Steve Keen And Sectoral Balances

Steve Keen has a new article on sectoral balances here.

First apologies in advance for sometimes criticizing heterodox economists more but needless to say, such criticisms are of a totally different nature than criticisms of mainstream economists.

Anyway, I am surprised at why Keen mixes accounting identities, especially when it involves banks in the analysis. In the new article, Keen has an equation:

 Bank lending p.a. = Nominal GDP growth / Velocity of Money + Government Deficit + Trade Surplus

I don’t get this. The correct sectoral balances equation (in a simplified three-sector setting) is:

Net Lending = Government Deficit + Current Account Balance of Payments

Here, net lending is that of the private sector. The terminology net lending is something national accountants use, while Wynne Godley used NAFA  — net accumulation of financial assets which means a slightly different thing in national accounts, but this point is irrelevant here.

Keen’s equation seems to mix many things and it has a term for GDP growth which actually needs a model and is not something that can be derived from an accounting identity. Morever, Keen seems to forever blur bank lending and lending in general and hopefully he gets these things right in the future. The hidden assumption in Keen’s models —something which has been pointed out by Nick Edmonds — is that non-bank lending has no effect on aggregate demand which (the assumption) doesn’t make sense.

The original sectoral balances identity was used by Wynne Godley with a behavioural model around it, although he started building his models when he realized in the 70s that the accounting identity itself is a great revelation. And a narrative around the three balances makes a good story especially for telling a story about future scenarios and so on.

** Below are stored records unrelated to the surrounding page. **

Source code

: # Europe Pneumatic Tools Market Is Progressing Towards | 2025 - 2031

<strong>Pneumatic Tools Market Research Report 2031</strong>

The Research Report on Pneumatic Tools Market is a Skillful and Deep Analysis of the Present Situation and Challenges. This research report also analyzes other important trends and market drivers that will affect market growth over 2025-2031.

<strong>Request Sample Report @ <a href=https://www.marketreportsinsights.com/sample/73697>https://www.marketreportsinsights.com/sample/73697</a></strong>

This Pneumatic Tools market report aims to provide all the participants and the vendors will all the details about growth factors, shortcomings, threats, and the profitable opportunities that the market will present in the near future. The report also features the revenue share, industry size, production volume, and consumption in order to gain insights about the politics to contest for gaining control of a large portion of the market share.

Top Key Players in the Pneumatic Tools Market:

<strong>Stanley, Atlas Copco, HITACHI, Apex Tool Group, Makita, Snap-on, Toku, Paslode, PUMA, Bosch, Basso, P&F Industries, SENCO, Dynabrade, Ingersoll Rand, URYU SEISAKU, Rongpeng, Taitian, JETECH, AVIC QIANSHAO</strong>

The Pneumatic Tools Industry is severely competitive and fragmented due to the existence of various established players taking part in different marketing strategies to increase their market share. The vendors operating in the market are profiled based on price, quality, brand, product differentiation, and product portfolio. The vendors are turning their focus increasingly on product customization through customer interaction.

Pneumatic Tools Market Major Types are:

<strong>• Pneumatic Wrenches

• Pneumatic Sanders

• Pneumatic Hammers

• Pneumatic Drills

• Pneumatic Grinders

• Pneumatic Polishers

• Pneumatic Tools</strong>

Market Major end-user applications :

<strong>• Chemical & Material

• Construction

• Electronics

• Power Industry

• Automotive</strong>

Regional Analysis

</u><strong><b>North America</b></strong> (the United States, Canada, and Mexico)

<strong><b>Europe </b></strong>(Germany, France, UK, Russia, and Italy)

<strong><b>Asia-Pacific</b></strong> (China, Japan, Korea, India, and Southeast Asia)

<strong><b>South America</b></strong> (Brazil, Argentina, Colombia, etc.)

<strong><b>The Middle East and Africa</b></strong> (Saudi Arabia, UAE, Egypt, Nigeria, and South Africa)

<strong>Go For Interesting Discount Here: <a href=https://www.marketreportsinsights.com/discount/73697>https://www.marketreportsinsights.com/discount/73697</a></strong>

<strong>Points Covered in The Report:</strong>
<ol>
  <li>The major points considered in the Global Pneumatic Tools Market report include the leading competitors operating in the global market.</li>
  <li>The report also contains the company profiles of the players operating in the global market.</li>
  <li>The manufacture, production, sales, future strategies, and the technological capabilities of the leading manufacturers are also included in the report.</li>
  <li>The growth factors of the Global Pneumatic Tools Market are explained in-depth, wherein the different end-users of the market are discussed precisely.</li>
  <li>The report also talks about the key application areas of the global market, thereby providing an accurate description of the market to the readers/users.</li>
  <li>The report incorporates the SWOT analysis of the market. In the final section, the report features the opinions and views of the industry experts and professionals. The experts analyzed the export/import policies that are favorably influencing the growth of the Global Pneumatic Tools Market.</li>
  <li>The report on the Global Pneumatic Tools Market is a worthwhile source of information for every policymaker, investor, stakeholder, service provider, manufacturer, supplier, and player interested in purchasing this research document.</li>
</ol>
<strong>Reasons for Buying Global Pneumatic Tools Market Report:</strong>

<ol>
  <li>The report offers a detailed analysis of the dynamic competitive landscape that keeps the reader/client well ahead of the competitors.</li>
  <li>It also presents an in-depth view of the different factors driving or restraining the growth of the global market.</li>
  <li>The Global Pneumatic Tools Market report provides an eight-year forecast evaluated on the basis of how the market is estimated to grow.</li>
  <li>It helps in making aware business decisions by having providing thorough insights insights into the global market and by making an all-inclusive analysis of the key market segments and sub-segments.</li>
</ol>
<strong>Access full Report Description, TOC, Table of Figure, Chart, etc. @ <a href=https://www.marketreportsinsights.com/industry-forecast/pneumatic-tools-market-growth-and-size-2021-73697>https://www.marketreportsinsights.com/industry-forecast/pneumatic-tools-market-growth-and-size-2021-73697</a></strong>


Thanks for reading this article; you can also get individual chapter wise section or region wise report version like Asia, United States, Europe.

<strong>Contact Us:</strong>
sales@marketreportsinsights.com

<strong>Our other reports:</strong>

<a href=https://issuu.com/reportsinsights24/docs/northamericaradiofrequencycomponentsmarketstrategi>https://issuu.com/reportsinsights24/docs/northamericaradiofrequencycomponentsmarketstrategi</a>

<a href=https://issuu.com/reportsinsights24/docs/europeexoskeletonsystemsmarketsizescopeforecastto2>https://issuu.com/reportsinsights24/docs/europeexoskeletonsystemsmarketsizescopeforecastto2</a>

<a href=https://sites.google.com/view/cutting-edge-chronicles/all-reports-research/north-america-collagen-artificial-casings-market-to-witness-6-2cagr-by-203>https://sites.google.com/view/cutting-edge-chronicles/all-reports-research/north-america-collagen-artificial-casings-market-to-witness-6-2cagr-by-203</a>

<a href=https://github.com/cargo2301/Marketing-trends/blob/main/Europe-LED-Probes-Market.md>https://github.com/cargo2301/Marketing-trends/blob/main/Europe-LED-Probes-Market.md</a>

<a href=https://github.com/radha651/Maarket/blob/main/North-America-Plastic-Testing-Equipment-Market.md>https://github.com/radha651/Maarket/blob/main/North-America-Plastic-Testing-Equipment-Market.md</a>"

Keen, on the other hand has a relation which is not really an identity but a behavioural equation. By itself there’s nothing wrong but given his mixing things up, it really ends up adding confusions. Keen’s blog title uses the phrase “arithmetic” which simply means a manipulation of numbers but has an equation which is more than arithmetic. Reading his article suggests that he has improved the sectoral balances to take into account bank lending. But the sectoral balances equation is an identity even if banks exists. And Keen seems to derive his equation as if it were an accounting identity.

Again goes on to show, it is highly important in macroeconomics to know flow of funds properly.